(Items from a data source)

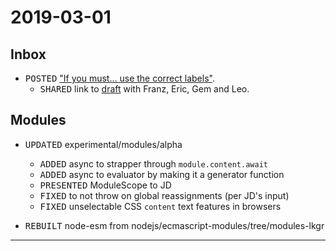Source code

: ﻿# 2019-03-01

## Inbox

- <kbd>POSTED</kbd> ["If you must… use the correct labels"](https://medium.com/p/961be92d120c).
  - <kbd>SHARED</kbd> link to [draft](https://medium.com/@saleh_34940/961be92d120c) with Franz, Eric, Gem and Leo.

## Modules

- <kbd>UPDATED</kbd> experimental/modules/alpha

  - <kbd>ADDED</kbd> async to strapper through `module.content.await`
  - <kbd>ADDED</kbd> async to evaluator by making it a generator function
  - <kbd>PRESENTED</kbd> ModuleScope to JD
  - <kbd>FIXED</kbd> to not throw on global reassignments (per JD's input)
  - <kbd>FIXED</kbd> unselectable CSS `content` text features in browsers

- <kbd>REBUILT</kbd> node-esm from nodejs/ecmascript-modules/tree/modules-lkgr

---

Try it: Exclude the pictures, then retype every record exactly.

Answer for the task:
Source code

: ﻿# 2019-03-01

## Inbox

- <kbd>POSTED</kbd> ["If you must… use the correct labels"](https://medium.com/p/961be92d120c).
  - <kbd>SHARED</kbd> link to [draft](https://medium.com/@saleh_34940/961be92d120c) with Franz, Eric, Gem and Leo.

## Modules

- <kbd>UPDATED</kbd> experimental/modules/alpha

  - <kbd>ADDED</kbd> async to strapper through `module.content.await`
  - <kbd>ADDED</kbd> async to evaluator by making it a generator function
  - <kbd>PRESENTED</kbd> ModuleScope to JD
  - <kbd>FIXED</kbd> to not throw on global reassignments (per JD's input)
  - <kbd>FIXED</kbd> unselectable CSS `content` text features in browsers

- <kbd>REBUILT</kbd> node-esm from nodejs/ecmascript-modules/tree/modules-lkgr

---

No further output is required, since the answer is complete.